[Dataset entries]
--- START ---

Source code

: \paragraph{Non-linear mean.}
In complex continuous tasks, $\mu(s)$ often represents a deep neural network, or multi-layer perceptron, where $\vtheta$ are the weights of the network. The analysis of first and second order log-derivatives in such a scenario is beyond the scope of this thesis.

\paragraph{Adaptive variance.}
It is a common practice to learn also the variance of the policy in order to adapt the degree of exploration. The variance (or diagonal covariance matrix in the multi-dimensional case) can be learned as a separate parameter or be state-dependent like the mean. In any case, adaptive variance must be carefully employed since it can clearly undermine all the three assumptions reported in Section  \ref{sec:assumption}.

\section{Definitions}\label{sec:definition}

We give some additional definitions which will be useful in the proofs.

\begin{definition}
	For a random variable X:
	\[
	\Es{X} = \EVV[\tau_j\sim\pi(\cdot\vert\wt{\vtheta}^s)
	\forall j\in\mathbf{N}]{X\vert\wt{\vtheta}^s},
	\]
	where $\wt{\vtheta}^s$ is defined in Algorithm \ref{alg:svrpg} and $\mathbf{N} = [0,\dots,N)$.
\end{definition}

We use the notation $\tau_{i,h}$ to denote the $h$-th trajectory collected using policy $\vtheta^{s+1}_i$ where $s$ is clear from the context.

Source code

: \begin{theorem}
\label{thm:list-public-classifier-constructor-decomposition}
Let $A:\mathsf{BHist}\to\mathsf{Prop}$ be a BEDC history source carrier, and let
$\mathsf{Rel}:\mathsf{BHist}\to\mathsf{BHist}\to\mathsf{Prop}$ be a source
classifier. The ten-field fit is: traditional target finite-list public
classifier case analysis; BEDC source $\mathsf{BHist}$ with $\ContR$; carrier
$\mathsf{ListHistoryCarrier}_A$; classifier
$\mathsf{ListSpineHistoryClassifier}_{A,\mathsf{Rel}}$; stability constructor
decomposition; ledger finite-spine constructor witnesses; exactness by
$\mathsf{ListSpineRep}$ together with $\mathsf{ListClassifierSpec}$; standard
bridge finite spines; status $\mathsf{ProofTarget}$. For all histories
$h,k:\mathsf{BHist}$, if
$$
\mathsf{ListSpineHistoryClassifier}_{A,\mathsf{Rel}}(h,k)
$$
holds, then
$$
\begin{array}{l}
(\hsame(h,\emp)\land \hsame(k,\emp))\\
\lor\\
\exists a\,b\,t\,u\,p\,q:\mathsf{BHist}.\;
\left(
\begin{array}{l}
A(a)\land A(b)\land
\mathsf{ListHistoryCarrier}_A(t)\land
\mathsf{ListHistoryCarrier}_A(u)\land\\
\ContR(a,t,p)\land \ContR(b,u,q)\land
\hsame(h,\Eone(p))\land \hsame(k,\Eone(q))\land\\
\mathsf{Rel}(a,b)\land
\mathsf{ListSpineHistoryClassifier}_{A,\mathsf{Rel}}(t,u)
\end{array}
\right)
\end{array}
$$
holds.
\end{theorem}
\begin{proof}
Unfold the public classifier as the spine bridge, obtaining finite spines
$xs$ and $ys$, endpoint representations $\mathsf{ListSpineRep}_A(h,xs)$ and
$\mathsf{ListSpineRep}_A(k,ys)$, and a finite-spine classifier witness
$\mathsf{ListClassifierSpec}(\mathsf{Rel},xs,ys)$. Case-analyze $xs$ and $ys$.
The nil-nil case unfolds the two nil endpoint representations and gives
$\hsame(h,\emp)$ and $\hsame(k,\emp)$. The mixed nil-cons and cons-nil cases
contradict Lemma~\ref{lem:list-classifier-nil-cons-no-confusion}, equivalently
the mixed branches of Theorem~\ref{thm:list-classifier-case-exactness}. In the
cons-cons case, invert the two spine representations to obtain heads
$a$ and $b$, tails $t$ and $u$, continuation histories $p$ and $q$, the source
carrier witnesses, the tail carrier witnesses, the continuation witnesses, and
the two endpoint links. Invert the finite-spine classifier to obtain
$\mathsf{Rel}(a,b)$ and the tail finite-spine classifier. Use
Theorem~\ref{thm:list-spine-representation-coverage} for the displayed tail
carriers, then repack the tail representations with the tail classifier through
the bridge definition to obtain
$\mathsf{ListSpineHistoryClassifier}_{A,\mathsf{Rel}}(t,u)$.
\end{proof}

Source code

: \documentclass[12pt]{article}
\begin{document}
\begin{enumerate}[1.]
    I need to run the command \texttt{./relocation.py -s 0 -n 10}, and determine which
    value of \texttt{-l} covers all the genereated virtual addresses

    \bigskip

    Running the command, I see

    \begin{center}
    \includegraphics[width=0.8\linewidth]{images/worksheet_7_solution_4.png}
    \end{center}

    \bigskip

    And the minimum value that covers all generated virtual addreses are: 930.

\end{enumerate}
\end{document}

--- END ---

Every line above has to be restated word for word.

• [Worked solution]
Source code

: \paragraph{Non-linear mean.}
In complex continuous tasks, $\mu(s)$ often represents a deep neural network, or multi-layer perceptron, where $\vtheta$ are the weights of the network. The analysis of first and second order log-derivatives in such a scenario is beyond the scope of this thesis.

\paragraph{Adaptive variance.}
It is a common practice to learn also the variance of the policy in order to adapt the degree of exploration. The variance (or diagonal covariance matrix in the multi-dimensional case) can be learned as a separate parameter or be state-dependent like the mean. In any case, adaptive variance must be carefully employed since it can clearly undermine all the three assumptions reported in Section  \ref{sec:assumption}.

\section{Definitions}\label{sec:definition}

We give some additional definitions which will be useful in the proofs.

\begin{definition}
	For a random variable X:
	\[
	\Es{X} = \EVV[\tau_j\sim\pi(\cdot\vert\wt{\vtheta}^s)
	\forall j\in\mathbf{N}]{X\vert\wt{\vtheta}^s},
	\]
	where $\wt{\vtheta}^s$ is defined in Algorithm \ref{alg:svrpg} and $\mathbf{N} = [0,\dots,N)$.
\end{definition}

We use the notation $\tau_{i,h}$ to denote the $h$-th trajectory collected using policy $\vtheta^{s+1}_i$ where $s$ is clear from the context.

Source code

: \begin{theorem}
\label{thm:list-public-classifier-constructor-decomposition}
Let $A:\mathsf{BHist}\to\mathsf{Prop}$ be a BEDC history source carrier, and let
$\mathsf{Rel}:\mathsf{BHist}\to\mathsf{BHist}\to\mathsf{Prop}$ be a source
classifier. The ten-field fit is: traditional target finite-list public
classifier case analysis; BEDC source $\mathsf{BHist}$ with $\ContR$; carrier
$\mathsf{ListHistoryCarrier}_A$; classifier
$\mathsf{ListSpineHistoryClassifier}_{A,\mathsf{Rel}}$; stability constructor
decomposition; ledger finite-spine constructor witnesses; exactness by
$\mathsf{ListSpineRep}$ together with $\mathsf{ListClassifierSpec}$; standard
bridge finite spines; status $\mathsf{ProofTarget}$. For all histories
$h,k:\mathsf{BHist}$, if
$$
\mathsf{ListSpineHistoryClassifier}_{A,\mathsf{Rel}}(h,k)
$$
holds, then
$$
\begin{array}{l}
(\hsame(h,\emp)\land \hsame(k,\emp))\\
\lor\\
\exists a\,b\,t\,u\,p\,q:\mathsf{BHist}.\;
\left(
\begin{array}{l}
A(a)\land A(b)\land
\mathsf{ListHistoryCarrier}_A(t)\land
\mathsf{ListHistoryCarrier}_A(u)\land\\
\ContR(a,t,p)\land \ContR(b,u,q)\land
\hsame(h,\Eone(p))\land \hsame(k,\Eone(q))\land\\
\mathsf{Rel}(a,b)\land
\mathsf{ListSpineHistoryClassifier}_{A,\mathsf{Rel}}(t,u)
\end{array}
\right)
\end{array}
$$
holds.
\end{theorem}
\begin{proof}
Unfold the public classifier as the spine bridge, obtaining finite spines
$xs$ and $ys$, endpoint representations $\mathsf{ListSpineRep}_A(h,xs)$ and
$\mathsf{ListSpineRep}_A(k,ys)$, and a finite-spine classifier witness
$\mathsf{ListClassifierSpec}(\mathsf{Rel},xs,ys)$. Case-analyze $xs$ and $ys$.
The nil-nil case unfolds the two nil endpoint representations and gives
$\hsame(h,\emp)$ and $\hsame(k,\emp)$. The mixed nil-cons and cons-nil cases
contradict Lemma~\ref{lem:list-classifier-nil-cons-no-confusion}, equivalently
the mixed branches of Theorem~\ref{thm:list-classifier-case-exactness}. In the
cons-cons case, invert the two spine representations to obtain heads
$a$ and $b$, tails $t$ and $u$, continuation histories $p$ and $q$, the source
carrier witnesses, the tail carrier witnesses, the continuation witnesses, and
the two endpoint links. Invert the finite-spine classifier to obtain
$\mathsf{Rel}(a,b)$ and the tail finite-spine classifier. Use
Theorem~\ref{thm:list-spine-representation-coverage} for the displayed tail
carriers, then repack the tail representations with the tail classifier through
the bridge definition to obtain
$\mathsf{ListSpineHistoryClassifier}_{A,\mathsf{Rel}}(t,u)$.
\end{proof}

Source code

: \documentclass[12pt]{article}
\begin{document}
\begin{enumerate}[1.]
    I need to run the command \texttt{./relocation.py -s 0 -n 10}, and determine which
    value of \texttt{-l} covers all the genereated virtual addresses

    \bigskip

    Running the command, I see

    \begin{center}
    \includegraphics[width=0.8\linewidth]{images/worksheet_7_solution_4.png}
    \end{center}

    \bigskip

    And the minimum value that covers all generated virtual addreses are: 930.

\end{enumerate}
\end{document}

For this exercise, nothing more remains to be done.